+++ Exercise data
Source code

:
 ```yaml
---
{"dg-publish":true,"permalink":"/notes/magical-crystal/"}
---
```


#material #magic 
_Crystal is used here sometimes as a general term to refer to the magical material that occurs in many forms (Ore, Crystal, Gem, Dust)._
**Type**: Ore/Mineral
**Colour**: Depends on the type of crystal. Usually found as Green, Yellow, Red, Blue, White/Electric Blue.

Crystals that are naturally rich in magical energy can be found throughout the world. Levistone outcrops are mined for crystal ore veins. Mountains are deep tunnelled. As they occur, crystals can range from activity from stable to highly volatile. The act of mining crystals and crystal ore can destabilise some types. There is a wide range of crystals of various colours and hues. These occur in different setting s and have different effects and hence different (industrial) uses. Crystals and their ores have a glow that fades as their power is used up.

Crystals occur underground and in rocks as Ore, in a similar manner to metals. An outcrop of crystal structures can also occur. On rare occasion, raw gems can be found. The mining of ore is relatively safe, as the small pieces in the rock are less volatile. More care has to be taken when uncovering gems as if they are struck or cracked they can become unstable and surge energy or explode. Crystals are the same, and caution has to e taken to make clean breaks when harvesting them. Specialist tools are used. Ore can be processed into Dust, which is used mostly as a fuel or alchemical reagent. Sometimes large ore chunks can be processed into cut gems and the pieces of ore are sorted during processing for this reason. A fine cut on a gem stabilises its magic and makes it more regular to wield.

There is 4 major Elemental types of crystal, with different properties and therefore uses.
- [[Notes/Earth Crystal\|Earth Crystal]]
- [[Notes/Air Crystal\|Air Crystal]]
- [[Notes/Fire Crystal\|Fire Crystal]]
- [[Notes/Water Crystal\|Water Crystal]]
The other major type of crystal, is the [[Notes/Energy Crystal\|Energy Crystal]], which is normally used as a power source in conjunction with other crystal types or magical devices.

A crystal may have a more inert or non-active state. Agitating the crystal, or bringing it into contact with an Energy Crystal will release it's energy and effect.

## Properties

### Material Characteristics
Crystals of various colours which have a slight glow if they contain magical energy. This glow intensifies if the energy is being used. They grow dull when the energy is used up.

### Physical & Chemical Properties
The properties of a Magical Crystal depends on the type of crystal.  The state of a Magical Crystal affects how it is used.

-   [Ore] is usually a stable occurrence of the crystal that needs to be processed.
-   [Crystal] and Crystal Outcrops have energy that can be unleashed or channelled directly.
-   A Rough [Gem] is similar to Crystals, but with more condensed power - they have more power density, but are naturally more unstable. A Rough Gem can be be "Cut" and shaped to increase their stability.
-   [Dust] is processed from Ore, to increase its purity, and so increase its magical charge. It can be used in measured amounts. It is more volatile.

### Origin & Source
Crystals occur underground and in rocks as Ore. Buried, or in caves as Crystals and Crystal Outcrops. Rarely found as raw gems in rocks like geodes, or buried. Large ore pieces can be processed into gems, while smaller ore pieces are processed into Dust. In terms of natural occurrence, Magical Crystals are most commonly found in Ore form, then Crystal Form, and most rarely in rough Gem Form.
++++++
Check each line above for the word "similar" and copy the ones that have it.

Answer for this exercise:
Crystals occur underground and in rocks as Ore, in a similar manner to metals. An outcrop of crystal structures can also occur. On rare occasion, raw gems can be found. The mining of ore is relatively safe, as the small pieces in the rock are less volatile. More care has to be taken when uncovering gems as if they are struck or cracked they can become unstable and surge energy or explode. Crystals are the same, and caution has to e taken to make clean breaks when harvesting them. Specialist tools are used. Ore can be processed into Dust, which is used mostly as a fuel or alchemical reagent. Sometimes large ore chunks can be processed into cut gems and the pieces of ore are sorted during processing for this reason. A fine cut on a gem stabilises its magic and makes it more regular to wield.
-   A Rough [Gem] is similar to Crystals, but with more condensed power - they have more power density, but are naturally more unstable. A Rough Gem can be be "Cut" and shaped to increase their stability.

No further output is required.